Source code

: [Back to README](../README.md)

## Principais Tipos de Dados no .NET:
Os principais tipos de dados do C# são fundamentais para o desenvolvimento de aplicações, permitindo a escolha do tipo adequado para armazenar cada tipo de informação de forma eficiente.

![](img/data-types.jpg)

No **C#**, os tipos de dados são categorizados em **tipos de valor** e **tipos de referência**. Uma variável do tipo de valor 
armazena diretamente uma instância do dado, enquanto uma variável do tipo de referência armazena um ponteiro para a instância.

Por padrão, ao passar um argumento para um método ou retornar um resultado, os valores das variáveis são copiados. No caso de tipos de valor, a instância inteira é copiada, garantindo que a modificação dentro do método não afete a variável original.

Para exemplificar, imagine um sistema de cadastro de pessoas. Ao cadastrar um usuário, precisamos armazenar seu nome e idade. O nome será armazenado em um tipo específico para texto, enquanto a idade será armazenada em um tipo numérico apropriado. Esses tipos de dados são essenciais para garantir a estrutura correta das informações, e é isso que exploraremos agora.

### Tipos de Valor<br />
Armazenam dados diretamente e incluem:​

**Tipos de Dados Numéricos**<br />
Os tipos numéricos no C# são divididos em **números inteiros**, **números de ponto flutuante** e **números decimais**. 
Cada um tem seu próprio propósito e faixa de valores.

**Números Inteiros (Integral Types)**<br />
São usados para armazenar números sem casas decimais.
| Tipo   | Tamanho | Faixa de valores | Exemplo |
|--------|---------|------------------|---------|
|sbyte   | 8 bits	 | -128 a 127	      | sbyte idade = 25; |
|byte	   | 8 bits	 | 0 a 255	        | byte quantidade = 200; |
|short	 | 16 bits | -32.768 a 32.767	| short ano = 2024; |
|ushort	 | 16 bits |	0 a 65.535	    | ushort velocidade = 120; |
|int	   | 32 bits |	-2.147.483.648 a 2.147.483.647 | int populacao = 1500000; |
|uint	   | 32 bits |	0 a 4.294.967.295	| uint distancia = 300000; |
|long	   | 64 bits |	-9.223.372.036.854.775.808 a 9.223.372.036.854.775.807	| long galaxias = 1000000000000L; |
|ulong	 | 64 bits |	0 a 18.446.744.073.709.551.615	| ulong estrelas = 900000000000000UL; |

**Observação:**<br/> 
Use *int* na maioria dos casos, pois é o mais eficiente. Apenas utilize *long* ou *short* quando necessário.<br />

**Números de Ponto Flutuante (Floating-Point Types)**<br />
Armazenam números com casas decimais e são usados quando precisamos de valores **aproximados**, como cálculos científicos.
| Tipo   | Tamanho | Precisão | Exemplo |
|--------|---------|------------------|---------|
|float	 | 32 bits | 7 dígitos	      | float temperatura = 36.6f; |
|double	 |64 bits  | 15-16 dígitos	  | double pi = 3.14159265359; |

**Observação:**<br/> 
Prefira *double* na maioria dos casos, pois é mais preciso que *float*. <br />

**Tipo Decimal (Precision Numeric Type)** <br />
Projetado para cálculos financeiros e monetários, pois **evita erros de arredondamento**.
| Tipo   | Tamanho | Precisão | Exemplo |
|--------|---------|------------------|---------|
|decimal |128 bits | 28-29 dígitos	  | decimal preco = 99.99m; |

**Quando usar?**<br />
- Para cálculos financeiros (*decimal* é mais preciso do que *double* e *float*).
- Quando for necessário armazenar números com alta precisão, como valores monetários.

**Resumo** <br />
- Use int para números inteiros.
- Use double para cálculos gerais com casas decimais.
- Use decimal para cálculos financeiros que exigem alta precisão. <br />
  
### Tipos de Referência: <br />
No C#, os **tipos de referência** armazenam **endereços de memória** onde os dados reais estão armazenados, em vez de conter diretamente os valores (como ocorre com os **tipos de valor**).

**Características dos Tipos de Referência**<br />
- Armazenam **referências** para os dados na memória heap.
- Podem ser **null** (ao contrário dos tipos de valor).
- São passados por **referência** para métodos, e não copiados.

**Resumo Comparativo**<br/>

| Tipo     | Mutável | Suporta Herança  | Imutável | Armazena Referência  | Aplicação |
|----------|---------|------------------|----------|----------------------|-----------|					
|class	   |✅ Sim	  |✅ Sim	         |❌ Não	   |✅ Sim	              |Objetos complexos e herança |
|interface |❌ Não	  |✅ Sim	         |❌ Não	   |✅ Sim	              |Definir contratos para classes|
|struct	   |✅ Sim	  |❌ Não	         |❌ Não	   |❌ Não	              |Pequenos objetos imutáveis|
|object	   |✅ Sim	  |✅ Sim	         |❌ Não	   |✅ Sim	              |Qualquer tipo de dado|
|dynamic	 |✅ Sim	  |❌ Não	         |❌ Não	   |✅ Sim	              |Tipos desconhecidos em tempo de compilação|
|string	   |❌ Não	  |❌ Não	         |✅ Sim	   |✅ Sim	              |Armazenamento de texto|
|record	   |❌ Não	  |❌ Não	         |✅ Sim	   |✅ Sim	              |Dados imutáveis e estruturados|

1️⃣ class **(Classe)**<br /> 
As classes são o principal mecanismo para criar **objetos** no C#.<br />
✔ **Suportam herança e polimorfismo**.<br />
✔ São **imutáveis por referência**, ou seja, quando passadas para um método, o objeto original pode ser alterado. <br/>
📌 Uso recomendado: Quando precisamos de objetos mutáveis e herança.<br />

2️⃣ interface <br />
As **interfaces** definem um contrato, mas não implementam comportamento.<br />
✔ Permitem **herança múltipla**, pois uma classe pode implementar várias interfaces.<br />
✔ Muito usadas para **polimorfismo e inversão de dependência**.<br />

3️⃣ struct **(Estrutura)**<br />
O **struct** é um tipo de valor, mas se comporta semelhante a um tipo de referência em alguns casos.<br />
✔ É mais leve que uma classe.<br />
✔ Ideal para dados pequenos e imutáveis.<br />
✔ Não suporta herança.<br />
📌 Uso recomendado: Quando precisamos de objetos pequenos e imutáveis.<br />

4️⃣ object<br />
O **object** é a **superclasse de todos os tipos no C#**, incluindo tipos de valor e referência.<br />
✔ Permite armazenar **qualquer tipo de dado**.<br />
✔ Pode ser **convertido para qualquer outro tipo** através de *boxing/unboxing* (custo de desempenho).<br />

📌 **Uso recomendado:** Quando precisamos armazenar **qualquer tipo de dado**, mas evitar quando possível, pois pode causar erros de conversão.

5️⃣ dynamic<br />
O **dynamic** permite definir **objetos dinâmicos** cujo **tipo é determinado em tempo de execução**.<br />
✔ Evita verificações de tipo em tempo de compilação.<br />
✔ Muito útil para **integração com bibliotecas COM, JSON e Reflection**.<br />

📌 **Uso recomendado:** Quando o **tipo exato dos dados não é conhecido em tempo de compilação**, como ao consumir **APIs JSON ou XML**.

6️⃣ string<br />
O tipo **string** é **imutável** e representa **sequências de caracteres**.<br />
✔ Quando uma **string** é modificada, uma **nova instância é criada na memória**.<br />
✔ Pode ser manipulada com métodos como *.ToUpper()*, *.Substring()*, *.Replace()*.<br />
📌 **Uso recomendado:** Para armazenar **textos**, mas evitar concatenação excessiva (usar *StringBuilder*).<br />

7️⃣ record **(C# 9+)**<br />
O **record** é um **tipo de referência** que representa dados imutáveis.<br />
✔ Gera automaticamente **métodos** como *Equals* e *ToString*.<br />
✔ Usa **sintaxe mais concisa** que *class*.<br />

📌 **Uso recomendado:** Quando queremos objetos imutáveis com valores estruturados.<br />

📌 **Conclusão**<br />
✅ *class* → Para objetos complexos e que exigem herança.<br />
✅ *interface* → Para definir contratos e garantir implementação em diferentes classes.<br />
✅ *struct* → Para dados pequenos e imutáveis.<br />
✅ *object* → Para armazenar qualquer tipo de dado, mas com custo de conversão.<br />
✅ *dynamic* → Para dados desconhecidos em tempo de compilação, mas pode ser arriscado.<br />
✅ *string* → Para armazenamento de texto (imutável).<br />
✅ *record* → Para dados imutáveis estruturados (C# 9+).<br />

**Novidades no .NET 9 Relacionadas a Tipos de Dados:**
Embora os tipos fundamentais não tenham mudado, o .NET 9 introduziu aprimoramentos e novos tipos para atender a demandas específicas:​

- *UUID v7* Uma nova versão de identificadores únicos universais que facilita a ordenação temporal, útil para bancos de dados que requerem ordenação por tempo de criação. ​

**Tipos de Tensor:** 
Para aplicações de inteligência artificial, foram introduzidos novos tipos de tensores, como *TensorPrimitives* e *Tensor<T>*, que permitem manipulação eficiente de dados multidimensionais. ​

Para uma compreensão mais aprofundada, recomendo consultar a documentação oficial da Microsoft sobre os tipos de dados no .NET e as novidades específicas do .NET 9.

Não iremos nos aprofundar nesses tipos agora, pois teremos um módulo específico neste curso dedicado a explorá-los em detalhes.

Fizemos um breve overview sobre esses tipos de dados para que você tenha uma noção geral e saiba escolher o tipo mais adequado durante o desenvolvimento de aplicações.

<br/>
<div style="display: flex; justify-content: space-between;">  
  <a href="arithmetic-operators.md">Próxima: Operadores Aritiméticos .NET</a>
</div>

-- Task instructions --
Your reply should be the number of lines in the entries that contain "contratos", nothing more.

-- Exercise answer --
2